Finalement, l’adénine est considérée également par certains ouvrages comme étant la vitamine B4. Par définition, une vitamine est une substance que l’on ne synthétise pas par nous-même et donc que l’on doit s’approprier dans notre alimentation. Toutefois, les carences associées à la vitamine B4 sont rares car pratiquement tout ce que nous ingérons contient de l’adénine, et principalement dans la levure de bière, le pain et le thé. De très rares carences peuvent être causées par certains médicaments comme les sulfamidés. Pour cette raison, certains affirment qu’il ne s’agit pas d’une vitamine au sens propre du terme.
Le point de fusion de l'adénine se situe entre 360 et 365 °C. Il s’agit d’un point de fusion relativement élevé pour un composé organique. Cela s’explique entre autres par l’organisation spatiale des molécules les unes par rapport aux autres dans le milieu. En fait, ces molécules ont des domaines accepteurs de liaisons hydrogène et donneurs de liaisons hydrogène, elles participent donc à plusieurs de ces liaisons. Les molécules d’adénine sont donc associées en « réseau », retenues fortement les unes aux autres pas ces liaisons hydrogène.

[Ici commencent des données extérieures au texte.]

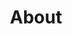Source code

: ---
title: "About"
description: "Get fastest loan with smart way a seating home"
draft: false
layout: "about"

# banner
banner:
  subtitle: "We Are Delta"
  title: "Give your team the design mindset & design tools"
  description: "Lorem ipsum dolor sit amet, consetetur sadipscing elitr, diam nonumy eirmod tempor invidunt ut labore dolore magna"
  button:
    enable: true
    label: "Get started now"
    icon: "fas fa-arrow-right"
    link: "contact/"
  
  image: "images/banner-about.png"

# brands
brands:
  enable: true

# featured_testimonial
featured_testimonial:
  enable: true
  author_image: "images/avatar/invision.jpg"
  review: "“ Companies with high design maturity see cost saving (x4), Revenue gains (x5), and brand and market position improvements to their design. ”"
  author_info: '"Design Frontier" from InVision'

# about_info
about_info:
  enable: true
  image: "images/team-group.jpg"
  subtitle: "We Are Delta"
  title: "eaving them less time to The <br> check out competitors into."

# features_box
features_box:
  enable: true
  features_box_item:
    - icon: "fas fa-file-signature"
      title: "Ultimate Guide"
      content: "Curabitur aliquet quam id dui posuere blandit. Donec sollicitudin molestie malesuada. Praesent sapien madssa, convallis a pellentesque nec, egestas in faucibus orci luctus et ultrices"

    - icon: "fas fa-signature"
      title: "How-to Webinars"
      content: "Curabitur aliquet quam id dui posuere blandit. Donec sollicitudin molestie malesuada. Praesent sapien madssa, convallis a pellentesque nec, egestas in faucibus orci luctus et ultrices"
      
    - icon: "fas fa-bullhorn"
      title: "workshops & FAQ"
      content: "Curabitur aliquet quam id dui posuere blandit. Donec sollicitudin molestie malesuada. Praesent sapien madssa, convallis a pellentesque nec, egestas in faucibus orci luctus et ultrices"

# image_and_content_block
image_and_content_block:
  enable: true
  subtitle: "We Are Delta"
  title: "Lots of people love us, <br> and we're also."
  image: "images/block-image-03.png"
  content_position: "left" # Value will be - "left/right"
  content: "Vestibulum ante ipsum primis in faucibus orci luctus et ultrices posuere cubilia Curae; Donec velit neque, auctor sit amet aliquam vel, ullamcorper sit amet ligula. Vestibulum 

  
  * luctus et ultrices uere cubia Curae Donec verglit

  * Neque auctor congue leo eget malesuada Vivamus

  * Sit amet dui Nulla quis lorem ut libero malesuada feugiat

  * Donec verglit neque, auctor congue leo  malesuada.
  "

# customer_info
customer_info:
  enable: true
  subtitle: "We Are Delta"
  title: "We care about customers"
  block:
  - icon: "fas fa-hands-helping"
    title: "Your design partner now <br> and in the future"
    content: "Curabitur arcu erat, accumsan id imperdiet et, porttitor at sem. Quisque velit nisi, pretium ut lacinia in, elementum id enim. Mauris blandit aliquet elit, eget tincidunt nibh pulvinar."

  - icon: "fas fa-headset"
    title: "Around the clock <br> support from day one"
    content: "Curabitur arcu erat, accumsan id imperdiet et, porttitor at sem. Quisque velit nisi, pretium ut lacinia in, elementum id enim. Mauris blandit aliquet elit, eget tincidunt nibh pulvinar."

# our_peoples
our_peoples:
  enable: true
  subtitle: "We Are Delta"
  title: "Some of our investors advisors"
  lists:
  - image: "images/avatar/01.jpg"
    name: "Dianne Russell"
    designation: "Binford Ltd."

  - image: "images/avatar/02.jpg"
    name: "Guy Hawkins"
    designation: "Big Kahuna Burger Ltd."

  - image: "images/avatar/03.jpg"
    name: "Jerome Bell"
    designation: "Abstergo Ltd."

  - image: "images/avatar/04.jpg"
    name: "Marvin McKinney"
    designation: "Barone LLC."

  - image: "images/avatar/05.jpg"
    name: "Eleanor Pena"
    designation: "Acme Co."

  - image: "images/avatar/06.jpg"
    name: "Jacob Jones"
    designation: "Abstergo Ltd."

  - image: "images/avatar/07.jpg"
    name: "Guy Hawkins"
    designation: "Binford Ltd."

  - image: "images/avatar/08.jpg"
    name: "Devon Lane"
    designation: "Biffco Enterprises Ltd."


# career
career:
  enable: true
  subtitle: "We Are Delta"
  title: "Delta’s Latest opportunities"
  content: "Curabitur arcu erat, accumsan id imperdiet et, lacinia in, elementum id enim. Curasfrbitur non nulla sit amet nisl tempus consr fwsrf wvallis "
  section: "career" # career data comming form "career.md" page


# call_to_action
call_to_action:
  enable: true

---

Plus les molécules sont bien retenues ensembles, plus il faudra fournir d’énergie (par exemple : de la chaleur) pour les dissocier et donc de passer de la phase solide à la phase liquide.
Dans les nucléotides, l’adénine se lie à un pentose, le (désoxyribose dans le cas de l’ADN ou ribose dans le cas de l’ARN) qui lui-même se lie à un groupement phosphate en position 5 du sucre. Dans ces nucléotides, l’adénine est appelée la base azotée et elle détermine les caractéristiques propres au nucléotide. Ils ne sont pas hydrophobes contrairement aux bases azotées substituées.
L’ATP est une molécule haute en énergie, il sert donc de monnaie d’échange énergétique. Il est présent partout dans l’organisme et est éventuellement hydrolysé pour fournir l’énergie nécessaire à une réaction nécessitant un apport énergétique que l’on qualifie de réaction ATP dépendante comme les contractions musculaires, certains échanges ioniques, certaines réactions enzymatiques, l’activation de plusieurs protéines, la migration des vésicules intracellulaires, et bien d’autres.
L'ATP est un des produits du catabolisme des nutriments (principalement les sucres comme le glucose) que l’on s’approprie en mangeant. L'ATP est formée principalement dans les mitochondries lors du processus de la chaîne de transport d’électron, une étape parmi d’autres figurant dans le processus de désintégration des sucres.
L’AMPc joue aussi un rôle de régulation de l’expression de certains gènes.
Chez Dictyostelium discoideum, une amibe, l'adénosine monophosphate cyclique permet de signaler à un individu la proximité d'un autre membre de son espèce. En effet, dans des conditions où les nutriments viennent à manquer dans le milieu, tous les individus de cette espèce tendent à se regrouper pour former une entité holistique plus grande capable de mieux supporter les contraintes de l'environnement. Ce regroupement s'opère par chimiotropisme de l'adénosine monophosphate cyclique, c'est-à-dire que chaque individu émet un pseudopode (bras cytoplasmique) dans la direction d’un gradient d'AMPc détecté, donc une région à haute teneur en AMPc. Ces amibes sécrètent de l’AMPc à leur tour pour attirer leurs congénères vers elles. Il existe aussi des moyens employés par Dictyostelium discoideum pour que chaque individu n'émette pas d'AMPc de façon à se désorienter lui-même.
La nicotinamide adénine dinucléotide ou NAD+, un dérivé de la niacine ainsi que la flavine adénine dinucléotide ou FAD, un dérivé de la riboflavine, sont des coenzymes importants dans les voies oxydatives. Ces molécules sont réduites sous les formes respectives de NADH et FADH2 lors des différentes étapes d’oxydation du catabolisme des sucres. Ils sont réduits en acceptant des atomes d’hydrogènes.